Spoglądając na przemian na łamigłówkę i syna, na początku podeszła sceptycznie do propozycji. "Spytałam go, czy już przeczytał pismo. Potwierdził i dodał, że rozwiązał łamigłówkę, po czym zaczął mi wyjaśniać, jak to zrobił".

W miarę słuchania wyjaśnień syna jej sceptycyzm szybko przeradzał się w niedowierzanie. "Zawsze wiedziałam, że z niego zdolne dziecko, ale po raz pierwszy uświadomiłam sobie, jak bardzo jest rozwinięty".

Trzydzieści lat później kwituje to wspomnienie uśmiechem. "Prawdę mówiąc, nie sądzę, abym kiedykolwiek pojęła, jak należało rozwiązać tamtą łamigłówkę. Pamiętam jedynie swoje zdumienie, że on to potrafi".

Siedząc w jadalni trzypokojowego mieszkania, tego samego, do którego przeniosła się wraz z synem w roku 1967, po ślubie z nieżyjącym już drugim mężem Mauricem Lippmannem, promienieje mieszaniną dumy żydowskiej matki i radości, jaką jej sprawia wspominanie dziecięcych lat syna. Na stojącej opodal komodzie widnieje zdjęcie o wymiarach 8 na 10 cali przedstawiające Stallmana w dostojeństwie długiej brody i togi doktora honoris causa.

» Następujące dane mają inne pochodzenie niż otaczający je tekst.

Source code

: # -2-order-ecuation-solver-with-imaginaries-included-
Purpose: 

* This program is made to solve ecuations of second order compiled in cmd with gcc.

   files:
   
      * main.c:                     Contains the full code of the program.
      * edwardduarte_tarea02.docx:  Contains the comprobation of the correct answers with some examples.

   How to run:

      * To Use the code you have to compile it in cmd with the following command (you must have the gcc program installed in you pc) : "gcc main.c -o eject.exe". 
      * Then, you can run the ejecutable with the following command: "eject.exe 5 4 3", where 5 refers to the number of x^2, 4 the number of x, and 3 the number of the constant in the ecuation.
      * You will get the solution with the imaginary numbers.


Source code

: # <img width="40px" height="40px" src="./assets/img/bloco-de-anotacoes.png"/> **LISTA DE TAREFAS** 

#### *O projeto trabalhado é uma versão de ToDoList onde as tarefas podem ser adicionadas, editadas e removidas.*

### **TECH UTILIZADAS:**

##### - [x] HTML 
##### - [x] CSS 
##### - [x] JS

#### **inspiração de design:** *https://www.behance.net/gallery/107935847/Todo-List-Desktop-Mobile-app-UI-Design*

W jego cieniu pozostają zdjęcia bratanicy i siostrzeńców, ale nim gość zdoła się przyjrzeć, Alice Lippman rozluźnia nastrój dowcipną uwagą.

"Po otrzymaniu doktoratu University of Glasgow Richard upierał się, abym wzięła to zdjęcie, mówiąc: Wiesz, mamo, to mój pierwszy stopień naukowy"1.

Takie komentarze ukazują rodzaj humoru, który towarzyszył wzrastaniu cudownego dziecka. Na każdą wzmiankę o uporze i niezwyczajnym zachowaniu syna Alice potrafi opowiedzieć tuzin anegdot.

"Był bardzo konserwatywny" - opowiada, zacierając ręce żartobliwym gestem. "Najostrzejsze dyskusje odbywały się przy tym stole. Należałam do pierwszej grupy nauczycieli szkół publicznych, którzy założyli związek zawodowy, za co Richard bardzo się na mnie gniewał. Uważał, że związki zawodowe powodują korupcję. Był także przeciwnikiem ubezpieczeń społecznych. Uważał, że ludzie mogą osiągnąć znacznie więcej, samodzielnie inwestując pieniądze. Kto się mógł spodziewać, że po 10 latach wyrośnie z niego idealista. Pamiętam, że jego przyrodnia siostra mówiła: Co z niego będzie? Wyrośnie na faszystę".

Alice Lippman wyszła za Daniela Stallmana w roku 1948. Rozeszła się z nim w 1958 i przez niemal 10 lat samotnie wychowując Richarda, wpoiła mu awersję do autorytetów oraz żądzę wiedzy. Był to czas ścierania się dwóch sił, ona i syn staczali ciągłe boje.

"Nigdy nie chciał jeść" - wspomina. "Trwało to od skończenia 8 lat do końca szkoły średniej w roku 1970. Gdy wołałam go na obiad, nigdy nie słyszał. Zanim to do niego dotarło, musiałam krzyczeć dziewięć lub dziesięć razy. Całkowicie zatapiał się w myślach".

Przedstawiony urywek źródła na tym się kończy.